Home earlyish cos it went dark again.
Used me birthday gloves....

Friday, 28 November 2008

New marilyn surveyed

Following a survey, its just been announced on the RHB forum that sail Chalmadale 480 metres has been "promoted" to marilyn status. Sail Chalmadale is close to the West coast of Arran at NR914401. One more hill to tick.
In case there's any marilyn baggers reading my blerg (which may be a bit unlikely, I suppose...)
I haven't got a picture of it I'm afraid, so I've just posted a picture of the dog.
Sorry.

Wednesday, 26 November 2008

Underground, not up Skiddaw
















Today was the first anniversary of Brian's visit to the Freeman Hospital in Newcastle during which he was fitted with a couple of stents in his cardiac tubes.
By way of celebration, and to provide a photo for the consultant who fitted the stens that Brian was still alive and kicking, we arranged to go to the top of Skiddaw. Unfortunately, a warm, wet Atlantic blow brought hill fog down to about 400 metres or so and it was drizzling and windy in a typical pennine windy and drizzly sort of way. A pic of Skiddaw summit would have been hardly woirth the effort.
So, instead, he fed his neighbours, the gooses (see pic) and we kitted up in yellow romper suits and wellies and forced our way into Nenthead's Scaleburn leadmine. the purpose was twofold
1) To see if we couldnt get some nice fossils from a seam of nice fossils - for which we carried a spade and a lump hammer and a chisel.
2) To visit a horse gang, which, until recently had been blocked off by a roof fall which had recently been excavated.
and ...er ... threefold
3) To take some pics for the consultant (see above )
4) To have a laff....
Objective number one was started, but we abandoned the attempt to prize out some fossils pro tem. I was a bit worried when some big rocks suddenly squashed the rucksack with the tools in it. It would seem that roof falls happen suddenly and with no creaking or rumbling at all - the damn things just go bang - or splash, if they land in water. This was a bit scary, but Brian seemed unfazed.
And so we paddled through to the excavation for the horse gin - a short crawl under scaffolding.
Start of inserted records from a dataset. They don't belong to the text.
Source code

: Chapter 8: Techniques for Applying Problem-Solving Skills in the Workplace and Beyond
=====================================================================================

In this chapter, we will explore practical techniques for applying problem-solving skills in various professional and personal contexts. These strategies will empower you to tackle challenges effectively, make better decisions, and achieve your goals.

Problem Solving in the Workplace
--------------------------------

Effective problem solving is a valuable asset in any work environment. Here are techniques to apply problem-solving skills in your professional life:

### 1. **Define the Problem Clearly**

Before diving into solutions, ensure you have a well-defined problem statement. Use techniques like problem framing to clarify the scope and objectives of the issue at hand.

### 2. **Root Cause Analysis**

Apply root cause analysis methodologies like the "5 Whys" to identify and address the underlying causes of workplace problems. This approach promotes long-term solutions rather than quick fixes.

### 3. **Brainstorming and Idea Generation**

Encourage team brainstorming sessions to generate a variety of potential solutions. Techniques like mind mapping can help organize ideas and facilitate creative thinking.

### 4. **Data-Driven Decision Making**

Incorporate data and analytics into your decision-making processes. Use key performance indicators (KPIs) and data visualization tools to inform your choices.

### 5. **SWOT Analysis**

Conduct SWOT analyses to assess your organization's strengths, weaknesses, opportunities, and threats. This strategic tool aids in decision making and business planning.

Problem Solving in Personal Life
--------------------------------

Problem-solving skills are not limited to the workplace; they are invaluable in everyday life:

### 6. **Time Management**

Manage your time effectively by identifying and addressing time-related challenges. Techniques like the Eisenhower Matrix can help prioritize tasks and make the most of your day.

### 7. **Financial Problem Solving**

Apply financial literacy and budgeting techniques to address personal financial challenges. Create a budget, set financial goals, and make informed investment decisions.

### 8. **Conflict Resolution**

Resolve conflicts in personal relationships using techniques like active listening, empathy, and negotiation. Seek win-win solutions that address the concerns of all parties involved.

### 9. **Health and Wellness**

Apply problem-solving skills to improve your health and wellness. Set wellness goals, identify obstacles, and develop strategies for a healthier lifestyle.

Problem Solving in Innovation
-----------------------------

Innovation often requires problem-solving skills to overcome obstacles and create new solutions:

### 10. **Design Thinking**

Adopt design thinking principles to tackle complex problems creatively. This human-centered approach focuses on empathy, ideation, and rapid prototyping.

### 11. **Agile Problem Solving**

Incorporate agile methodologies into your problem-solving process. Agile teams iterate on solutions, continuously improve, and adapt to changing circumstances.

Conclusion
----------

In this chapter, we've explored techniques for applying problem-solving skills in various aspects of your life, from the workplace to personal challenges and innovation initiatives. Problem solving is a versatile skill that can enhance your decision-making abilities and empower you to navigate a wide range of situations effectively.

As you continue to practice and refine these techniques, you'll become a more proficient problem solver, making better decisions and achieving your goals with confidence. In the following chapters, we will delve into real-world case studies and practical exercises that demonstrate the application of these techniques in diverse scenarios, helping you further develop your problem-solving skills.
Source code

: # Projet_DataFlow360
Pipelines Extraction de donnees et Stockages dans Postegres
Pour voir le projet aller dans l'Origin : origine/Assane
No creaking....
The horse gin is a circular cast iron ...er... circle whoch was rotated by a horse, who's job it was to simply walk around in circles. The gin pulled a cable and so, things were pulled up a deep shaft - which was just luking dangerously quite nearby. We lunched and took pictures and went back to the fossils.
We got a few nice ones, loaded everything up and left for a coffee at brian's.
A lass with a camera and her partner, who were interested in leadmines and had been mooching around purposefully outside, helped me get my wellies off. Once they get water in, I can't get the buggers off..
All good clean, wet and slightly muddy, fun.
I used the new Petzl and two backup lights, one of which is a wind-up. A real wind-up.

Sunday, 23 November 2008

TGO Challenge Planning #4 and some snow


Superdawg was highly suspicious this morning that something was different but couldn't quite put his paw on it...

Its nice to see a bit of snow, but I suppose it won't last till my next walk... ho and hum...


Anyway, Ive just spent the evening drawing a TGO Challenge route on to some 1:50k maps and counting ascent and stuff like that. And I've transposed the route on to a route sheet. I'll put this into an electronic version sometime next week and get it emailed off to Roger.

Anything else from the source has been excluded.